Monday, April 1, 2013

Zeno's Paradox of the Arrow Considered

zeno's paradox of the arrow considered:

in this paradox, Zeno states that a flying arrow is motionless, for assuming time consists of instants, in each instant it occupies a certain space only and is considered at rest, and therefore the popular notion of motion is impossible.

now the general conclusion from zeno's paradoxes of motion is that time and space are not infinitely divisible, therefore that the infinitesimal has no real existence and belongs only to the abstract fields of mathematics.

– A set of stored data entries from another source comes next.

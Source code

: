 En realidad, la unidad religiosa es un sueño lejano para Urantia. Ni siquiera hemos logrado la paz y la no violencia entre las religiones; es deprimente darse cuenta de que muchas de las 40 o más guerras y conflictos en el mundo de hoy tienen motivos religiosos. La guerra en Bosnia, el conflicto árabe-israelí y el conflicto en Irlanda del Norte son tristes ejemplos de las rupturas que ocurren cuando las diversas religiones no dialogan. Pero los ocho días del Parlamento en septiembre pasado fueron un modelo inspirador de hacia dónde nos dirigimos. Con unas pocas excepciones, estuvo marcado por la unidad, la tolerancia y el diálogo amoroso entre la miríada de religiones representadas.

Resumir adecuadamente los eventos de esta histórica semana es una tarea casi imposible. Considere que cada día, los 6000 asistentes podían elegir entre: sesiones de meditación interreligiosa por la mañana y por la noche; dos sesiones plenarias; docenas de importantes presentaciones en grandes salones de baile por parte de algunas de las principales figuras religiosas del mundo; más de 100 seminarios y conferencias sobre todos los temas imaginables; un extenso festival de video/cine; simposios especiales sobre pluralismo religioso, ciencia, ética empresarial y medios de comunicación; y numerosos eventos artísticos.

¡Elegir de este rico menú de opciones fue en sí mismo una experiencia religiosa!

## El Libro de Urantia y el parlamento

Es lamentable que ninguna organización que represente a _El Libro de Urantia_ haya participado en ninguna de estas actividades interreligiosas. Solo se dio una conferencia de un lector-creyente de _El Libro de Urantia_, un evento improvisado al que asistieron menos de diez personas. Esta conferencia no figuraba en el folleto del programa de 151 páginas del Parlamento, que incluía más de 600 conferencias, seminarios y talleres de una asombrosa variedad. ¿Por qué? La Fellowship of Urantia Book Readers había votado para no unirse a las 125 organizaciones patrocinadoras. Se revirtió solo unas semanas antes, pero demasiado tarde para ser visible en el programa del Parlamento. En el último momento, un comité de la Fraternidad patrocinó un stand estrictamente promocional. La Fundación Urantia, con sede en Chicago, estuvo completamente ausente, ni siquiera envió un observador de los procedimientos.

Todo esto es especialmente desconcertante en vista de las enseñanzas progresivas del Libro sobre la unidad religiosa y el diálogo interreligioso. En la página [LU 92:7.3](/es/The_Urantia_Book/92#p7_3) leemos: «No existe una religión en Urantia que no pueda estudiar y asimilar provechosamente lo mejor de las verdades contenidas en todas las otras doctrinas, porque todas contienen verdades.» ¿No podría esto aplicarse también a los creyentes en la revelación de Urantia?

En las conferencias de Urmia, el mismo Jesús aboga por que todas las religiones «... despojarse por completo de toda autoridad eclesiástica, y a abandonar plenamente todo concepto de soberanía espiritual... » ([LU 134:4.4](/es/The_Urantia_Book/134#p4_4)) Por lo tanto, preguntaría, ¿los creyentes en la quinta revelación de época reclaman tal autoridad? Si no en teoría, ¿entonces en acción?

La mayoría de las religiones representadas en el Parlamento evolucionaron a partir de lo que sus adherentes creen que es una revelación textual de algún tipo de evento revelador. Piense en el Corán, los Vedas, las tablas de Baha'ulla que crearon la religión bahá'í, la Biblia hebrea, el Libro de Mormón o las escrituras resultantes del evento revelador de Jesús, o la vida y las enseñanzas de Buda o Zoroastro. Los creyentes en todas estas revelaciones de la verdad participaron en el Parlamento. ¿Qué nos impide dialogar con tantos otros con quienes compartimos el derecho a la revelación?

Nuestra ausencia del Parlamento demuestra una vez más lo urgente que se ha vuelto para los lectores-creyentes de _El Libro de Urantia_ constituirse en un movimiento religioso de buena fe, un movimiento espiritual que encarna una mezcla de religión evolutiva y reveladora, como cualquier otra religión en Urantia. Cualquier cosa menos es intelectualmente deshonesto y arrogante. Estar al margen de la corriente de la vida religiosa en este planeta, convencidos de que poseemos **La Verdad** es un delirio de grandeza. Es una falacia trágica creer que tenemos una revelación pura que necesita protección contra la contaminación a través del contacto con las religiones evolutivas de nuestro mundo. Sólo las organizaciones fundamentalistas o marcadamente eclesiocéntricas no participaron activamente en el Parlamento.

again, let everything that is be called matter. it is matter that fills space. and we consider space to be finitely divisible. the simplest theory is that this matter is made up of a finite number of individual least bits of matter, each only one thing to be considered, and the smallest distance is the size of the smallest least bit of matter.

what time is, fundamentally, is change in this matter. and we consider change to be discrete, if time is not infinitely divisible.

what Zeno states is, in my opinion, entirely on the right track. if we see an object move across our field of vision, what is happening in front of us is that, pixel by pixel, the image is shifting one pixel across, in moments, to merely give the illusion of motion. because we consider change to be discrete, time does indeed consist of instants. at any one instant, for the whole of that instant, only one state of a least bit of matter holds, and in the next, it is suddenly another.